5. GEE Python API and geemap (5 min)¶
In the last sub-module Introduction to Google Earth Engine (GEE) (5 min) we discussed 2 key ways to access and analyze data in GEE: 1) through the code editor and 2) the Python API.
Here we’ll describe the API.
5.1. Python API¶
5.1.1. Google Colab Python API¶
Relative to the JavaScript API and the code editor, documentation on the Python API is rather limited. The good news is that through use of two key Python modules, earthengine-api
and geemap
you can get much of the funcationality as in the code editor even if you have to use the JavaScript documentation as a primary reference as to how many of the data structures and algorithms work.
5.2. geemap¶
geemap
enables users to analyze and visualize GEE datasets interactively – including within a Jupyter environment.
The key functionality of geemap
is organized into several modules [Wu20]:
geemap
: the main module for interactive mapping with Google Earth Engine, ipyleaflet, and ipywidgets.eefolium
: a module for interactive mapping with Earth Engine and folium. It is designed for users to run geemap with Google Colab. (Note: Google colab doesnt currently integrate with ipyleaflet)conversion
: utilities for automatically converting Earth Engine JavaScripts to Python scripts and Jupyter notebooks.basemaps
: a module for adding various XYZ and WMS tiled basemaps.legends
: a module for adding customized legends to interactive maps.
5.2.1. Getting started¶
geemap
is not included in the standard Python library, which means you must download and install it. Unlike jupyter
however, geemap
is not in the main conda repository so we will install it from the conda-forge
channel. We will also install and use a package installer called mamba
that makes installing geemp much faster.
So, to install geemap
in conda:
activate your env:
$ conda activate onl
install mamba via conda-forge:
$ conda install mamba -c conda-forge
install geemap via mamba:
$ mamba install geemap -c conda-forge
As noted before, you only need to install these packages into your environment once. After that, for each session (in each notebook) you just need to:
import geemap
We are going to use Python’s try
and except
method to install a package if it is not already imported. This way we include this code in every notebook and the package will be imported if its already installed and if not, it will install it first.
NOTE 1 since we are making these notebooks available in Google Colab, we will use pip
to intsall packages if this notebook is running as a Colab instance.
NOTE 2 if you install these libraries in a Google Colab session you will be prompted to restart your kernel in order to import the libraries.
try:
import geemap
except ModuleNotFoundError:
if 'google.colab' in str(get_ipython()):
print("package not found, installing w/ pip in Google Colab...")
!pip install geemap
else:
print("package not found, installing w/ conda...")
!conda install mamba -c conda-forge -y
!mamba install geemap -c conda-forge -y
import geemap
With geemap imported, your Python session or Jupyter notebook is now ready to call on the entire library of GEE images/image collections, etc, and will have the same functionality as the code editor in the GEE console.
Here is a partial list of those functions:
Automated conversion from Earth Engine JavaScripts to Python scripts and Jupyter notebooks.
Displaying Earth Engine data layers for interactive mapping.
Supporting Earth Engine JavaScript API-styled functions in Python, such as Map.addLayer(), Map.setCenter(), Map.centerObject(), Map.setOptions().
Creating split-panel maps with Earth Engine data.
Retrieving Earth Engine data interactively using the Inspector Tool.
Interactive plotting of Earth Engine data by simply clicking on the map.
Converting data format between GeoJSON and Earth Engine.
Using drawing tools to interact with Earth Engine data.
Using shapefiles with Earth Engine without having to upload data to one’s GEE account.

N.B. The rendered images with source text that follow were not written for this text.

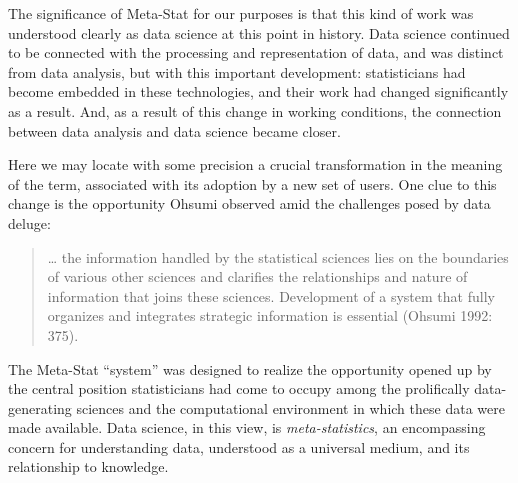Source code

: \documentclass[
  letterpaper,
]{report}
\begin{document}
The significance of Meta-Stat for our purposes is that this kind of work
was understood clearly as data science at this point in history. Data
science continued to be connected with the processing and representation
of data, and was distinct from data analysis, but with this important
development: statisticians had become embedded in these technologies,
and their work had changed significantly as a result. And, as a result
of this change in working conditions, the connection between data
analysis and data science became closer.

Here we may locate with some precision a crucial transformation in the
meaning of the term, associated with its adoption by a new set of users.
One clue to this change is the opportunity Ohsumi observed amid the
challenges posed by data deluge:

\begin{quote}
\ldots{} the information handled by the statistical sciences lies on the
boundaries of various other sciences and clarifies the relationships and
nature of information that joins these sciences. Development of a system
that fully organizes and integrates strategic information is essential
(Ohsumi 1992: 375).
\end{quote}

The Meta-Stat ``system'' was designed to realize the opportunity opened
up by the central position statisticians had come to occupy among the
prolifically data-generating sciences and the computational environment
in which these data were made available. Data science, in this view, is
\emph{meta-statistics}, an encompassing concern for understanding data,
understood as a universal medium, and its relationship to knowledge.
\end{document}

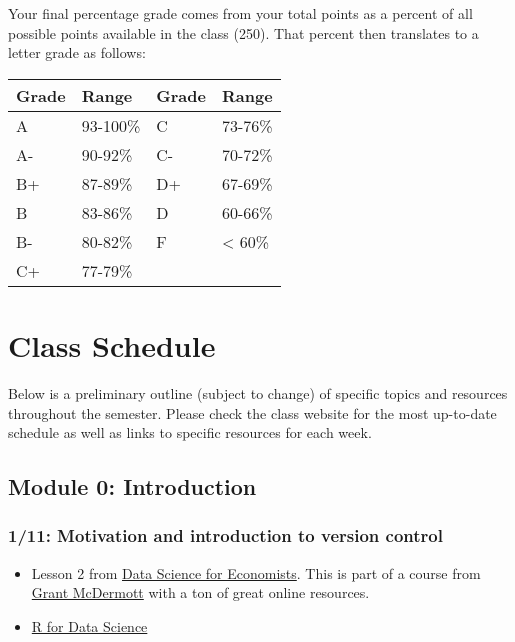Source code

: \documentclass[11pt,]{article}
\providecommand{\tightlist}{%
  \setlength{\itemsep}{0pt}\setlength{\parskip}{0pt}}
\begin{document}
Your final percentage grade comes from your total points as a percent of
all possible points available in the class (250). That percent then
translates to a letter grade as follows:

\begin{longtable}[]{@{}llll@{}}
\toprule()
Grade & Range & Grade & Range \\
\midrule()
\endhead
A & 93-100\% & C & 73-76\% \\
A- & 90-92\% & C- & 70-72\% \\
B+ & 87-89\% & D+ & 67-69\% \\
B & 83-86\% & D & 60-66\% \\
B- & 80-82\% & F & \textless{} 60\% \\
C+ & 77-79\% & & \\
\bottomrule()
\end{longtable}

\hypertarget{class-schedule}{%
\section{Class Schedule}\label{class-schedule}}

Below is a preliminary outline (subject to change) of specific topics
and resources throughout the semester. Please check the class website
for the most up-to-date schedule as well as links to specific resources
for each week.

\hypertarget{module-0-introduction}{%
\subsection{Module 0: Introduction}\label{module-0-introduction}}

\hypertarget{motivation-and-introduction-to-version-control}{%
\subsubsection{1/11: Motivation and introduction to version
control}\label{motivation-and-introduction-to-version-control}}

\begin{itemize}
\tightlist
\item
  Lesson 2 from \href{https://github.com/uo-ec607/lectures}{Data Science
  for Economists}. This is part of a course from
  \href{https://grantmcdermott.com/}{Grant McDermott} with a ton of
  great online resources.
\item
  \href{https://r4ds.had.co.nz/}{R for Data Science}
\end{itemize}
\end{document}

Exporting Earth Engine FeatureCollection to other formats (i.e., shp, csv, json, kml, kmz) using only one line of code.
Exporting Earth Engine Image and ImageCollection as GeoTIFF.
Extracting pixels from an Earth Engine Image into a 3D numpy array.
Calculating zonal statistics by group (e.g., calculating land over composition of each state/country).
Adding a customized legend for Earth Engine data.
Converting Earth Engine JavaScripts to Python code directly within Jupyter notebook.
Adding animated text to GIF images generated from Earth Engine data.
Adding colorbar and images to GIF animations generated from Earth Engine data.
Creating Landsat time lapse animations with animated text using Earth Engine.
Searching places and datasets from Earth Engine Data Catalog.
Using time series inspector to visualize landscape changes over time.
Exporting Earth Engine maps as HTML files and PNG images.
Searching Earth Engine API documentation within Jupyter notebooks.
Importing Earth Engine assets from personal account.
Publishing interactive GEE maps directly within Jupyter notebook.
Adding local raster datasets (e.g., GeoTIFF) to the map.